Much of the research and observations he will share derives from his work on two recent projects: in Fall 2015, the Mint, together with D. Giles Limited of London, published over 225 highlights of the collection in British Ceramics 1675–1825: The Mint Museum, and in early 2016, the museum opened a new installation of the collection titled Portals to the Past: British Ceramics 1675–1825.

Brian will briefly discuss this installation and some of the themes he developed to help visitors more fully engage with the objects. The Mint Museum’s collection of eighteenth-century British pottery and porcelain is widely respected for its scope and quality. The collection numbers over 2,000 objects and includes important examples of both salt-glazed and dry-bodied stoneware from Staffordshire; tin-glazed earthenware from Bristol, Liverpool, and London; and cream-colored earthenware from Derbyshire, Staffordshire, and Yorkshire. Notable eighteenth-century porcelain factories represented include Chelsea, Bow, and Vauxhall in London, Longton Hall in Staffordshire, Worcester, Bristol, and others. Brian Gallagher joined The Mint Museum in Charlotte, North Carolina, as Curator of Decorative Arts in July 2007. Since then, he has organized numerous exhibitions, including The Brilliant Period of American Cut Glass, North Carolina Pottery: Diversity and Traditions, and Celebrating Queen Charlotte’s Coronation.

Brian was the project manager for several traveling exhibitions, including Made in China: Export Porcelain from the Leo and Doris Hodroff Collection at Winterthur, and the large international loan exhibition, Inventing the Modern World: Decorative Arts at the World’s Fairs 1851–1939.

In November 2015, he published British Ceramics 1675–1825: The Mint Museum, which highlights over 225 examples of the Mint’s nationally recognized British ceramics collection, and in early 2016 organized a new display of that collection in an installation titled Portals to the Past: British Ceramics 1675–1825.

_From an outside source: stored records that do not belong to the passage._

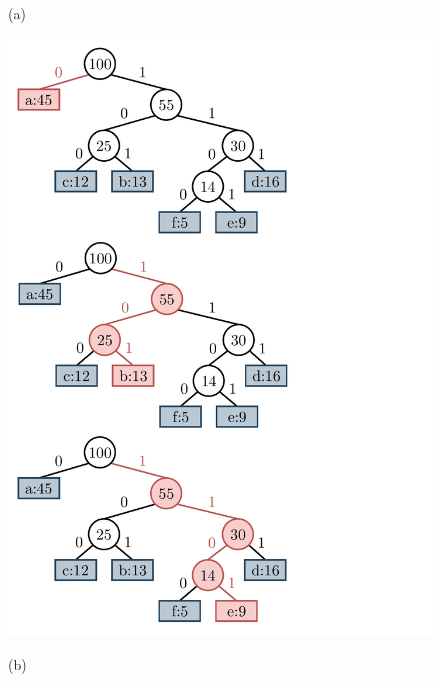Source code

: \begin{figure}
\begin{minipage}{1\textwidth}
\begin{minipage}{0.45\textwidth}
    			(a)
    		\end{minipage}
    		\begin{minipage}{0.45\textwidth}
    			\centering
    			\includegraphics[scale=.45, clip, trim=10 290 200 280]{img/graphs-huffmanBack.pdf}

    			(b)
    		\end{minipage}  		
    	\end{minipage}
    	

\end{figure}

Before joining the Mint staff, Brian was an assistant curator in the European Sculpture and Decorative Arts Department at the Detroit Institute of Arts. He has an M.A. and a M.Phil. from the Bard Graduate Center: Decorative Arts, Design History, and Material Culture, New York. Prior to his museum career, Brian was a research librarian for fourteen years, working in turn for IBM, Salomon Brothers, and J.P. Morgan and Company.